“Because mixed models are more complex and more flexible than the general linear model, the potential for confusion and errors is higher.”
- Hamer & Simpson (2005)
Linear Mixed Models, as implemented in SAS’s Proc Mixed, SPSS Mixed, R’s LMER, and Stata’s xtmixed, are an extension of the general linear model. They use more sophisticated techniques for estimation of parameters (means, variances, regression coefficients, and standard errors), and as the quotation says, are much more flexible.
Here’s one example of the flexibility of mixed models, and its resulting potential for confusion and error.

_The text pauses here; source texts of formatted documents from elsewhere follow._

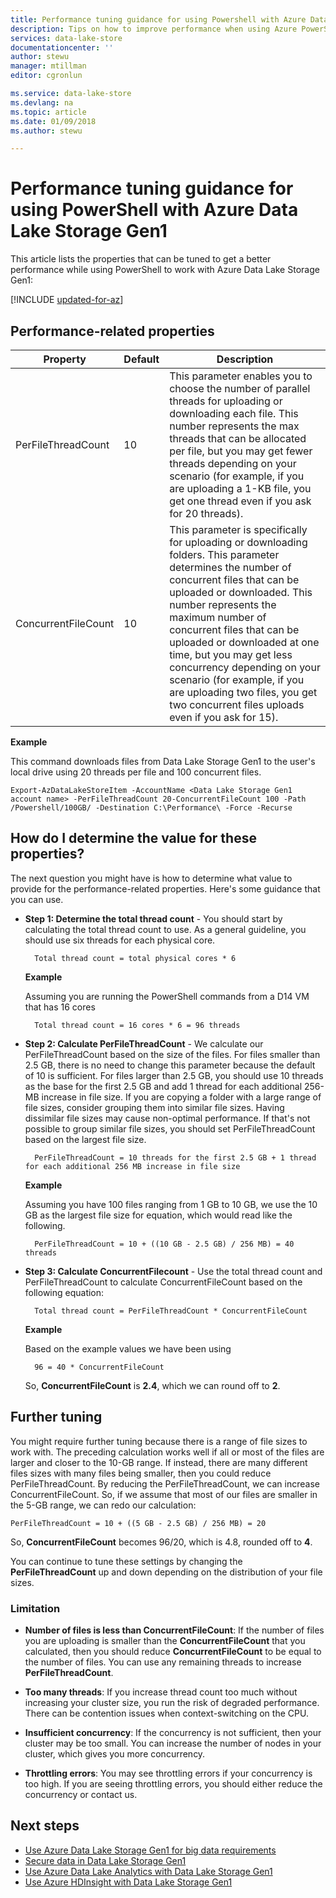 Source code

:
 ```yaml
---
title: Performance tuning guidance for using Powershell with Azure Data Lake Storage Gen1 | Microsoft Docs
description: Tips on how to improve performance when using Azure PowerShell with Azure Data Lake Storage Gen1
services: data-lake-store
documentationcenter: ''
author: stewu
manager: mtillman
editor: cgronlun

ms.service: data-lake-store
ms.devlang: na
ms.topic: article
ms.date: 01/09/2018
ms.author: stewu

---
```

# Performance tuning guidance for using PowerShell with Azure Data Lake Storage Gen1

This article lists the properties that can be tuned to get a better performance while using PowerShell to work with Azure Data Lake Storage Gen1:

[!INCLUDE [updated-for-az](../../includes/updated-for-az.md)]

## Performance-related properties

| Property            | Default | Description |
|---------------------|---------|-------------|
| PerFileThreadCount  | 10      | This parameter enables you to choose the number of parallel threads for uploading or downloading each file. This number represents the max threads that can be allocated per file, but you may get fewer threads depending on your scenario (for example, if you are uploading a 1-KB file, you get one thread even if you ask for 20 threads).  |
| ConcurrentFileCount | 10      | This parameter is specifically for uploading or downloading folders. This parameter determines the number of concurrent files that can be uploaded or downloaded. This number represents the maximum number of concurrent files that can be uploaded or downloaded at one time, but you may get less concurrency depending on your scenario (for example, if you are uploading two files, you get two concurrent files uploads even if you ask for 15). |

**Example**

This command downloads files from Data Lake Storage Gen1 to the user's local drive using 20 threads per file and 100 concurrent files.

	Export-AzDataLakeStoreItem -AccountName <Data Lake Storage Gen1 account name> -PerFileThreadCount 20-ConcurrentFileCount 100 -Path /Powershell/100GB/ -Destination C:\Performance\ -Force -Recurse

## How do I determine the value for these properties?

The next question you might have is how to determine what value to provide for the performance-related properties. Here's some guidance that you can use.

* **Step 1: Determine the total thread count** - You should start by calculating the total thread count to use. As a general guideline, you should use six threads for each physical core.

		Total thread count = total physical cores * 6

	**Example**

	Assuming you are running the PowerShell commands from a D14 VM that has 16 cores

		Total thread count = 16 cores * 6 = 96 threads


* **Step 2: Calculate PerFileThreadCount**  - We calculate our PerFileThreadCount based on the size of the files. For files smaller than 2.5 GB, there is no need to change this parameter because the default of 10 is sufficient. For files larger than 2.5 GB, you should use 10 threads as the base for the first 2.5 GB and add 1 thread for each additional 256-MB increase in file size. If you are copying a folder with a large range of file sizes, consider grouping them into similar file sizes. Having dissimilar file sizes may cause non-optimal performance. If that's not possible to group similar file sizes, you should set PerFileThreadCount based on the largest file size.

		PerFileThreadCount = 10 threads for the first 2.5 GB + 1 thread for each additional 256 MB increase in file size

	**Example**

	Assuming you have 100 files ranging from 1 GB to 10 GB, we use the 10 GB as the largest file size for equation, which would read like the following.

		PerFileThreadCount = 10 + ((10 GB - 2.5 GB) / 256 MB) = 40 threads

* **Step 3: Calculate ConcurrentFilecount** - Use the total thread count and PerFileThreadCount to calculate ConcurrentFileCount based on the following equation:

		Total thread count = PerFileThreadCount * ConcurrentFileCount

	**Example**

	Based on the example values we have been using

		96 = 40 * ConcurrentFileCount

	So, **ConcurrentFileCount** is **2.4**, which we can round off to **2**.

## Further tuning

You might require further tuning because there is a range of file sizes to work with. The preceding calculation works well if all or most of the files are larger and closer to the 10-GB range. If instead, there are many different files sizes with many files being smaller, then you could reduce PerFileThreadCount. By reducing the PerFileThreadCount, we can increase ConcurrentFileCount. So, if we assume that most of our files are smaller in the 5-GB range, we can redo our calculation:

	PerFileThreadCount = 10 + ((5 GB - 2.5 GB) / 256 MB) = 20

So, **ConcurrentFileCount** becomes 96/20, which is 4.8, rounded off to **4**.

You can continue to tune these settings by changing the **PerFileThreadCount** up and down depending on the distribution of your file sizes.

### Limitation

* **Number of files is less than ConcurrentFileCount**: If the number of files you are uploading is smaller than the **ConcurrentFileCount** that you calculated, then you should reduce **ConcurrentFileCount** to be equal to the number of files. You can use any remaining threads to increase **PerFileThreadCount**.

* **Too many threads**: If you increase thread count too much without increasing your cluster size, you run the risk of degraded performance. There can be contention issues when context-switching on the CPU.

* **Insufficient concurrency**: If the concurrency is not sufficient, then your cluster may be too small. You can increase the number of nodes in your cluster, which gives you more concurrency.

* **Throttling errors**: You may see throttling errors if your concurrency is too high. If you are seeing throttling errors, you should either reduce the concurrency or contact us.

## Next steps
* [Use Azure Data Lake Storage Gen1 for big data requirements](data-lake-store-data-scenarios.md) 
* [Secure data in Data Lake Storage Gen1](data-lake-store-secure-data.md)
* [Use Azure Data Lake Analytics with Data Lake Storage Gen1](../data-lake-analytics/data-lake-analytics-get-started-portal.md)
* [Use Azure HDInsight with Data Lake Storage Gen1](data-lake-store-hdinsight-hadoop-use-portal.md)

In repeated measures and longitudinal studies, the observations are clustered within a subject. That means the observations, and their residuals, are not independent. They’re correlated. There are two ways to deal with this correlation.
The Marginal Model
One is to alter the covariance structure of the residuals. What this means is that instead of assuming that all observations are independent, as you do in a linear model, you assume the residuals from a single subject are related. Their covariances are non-zero. So you have to estimate the covariances among all the residuals from a single subject.
This approach is called a Marginal or Population Averaged approach. It’s not truly a mixed model, although you can use Mixed procedures to run them. You get these models in SAS Proc Mixed and SPSS Mixed by using a repeated statement instead of a random statement.
The Mixed Model
The other way to deal with non-independence of a subject’s residuals is to leave the residuals alone, but actually alter the model by controlling for subject. When you control for subject as a factor in the model, you literally redefine what a residual is. Instead of being the distance between a data point and the average for everyone, it’s the distance between a data point and the mean for that subject.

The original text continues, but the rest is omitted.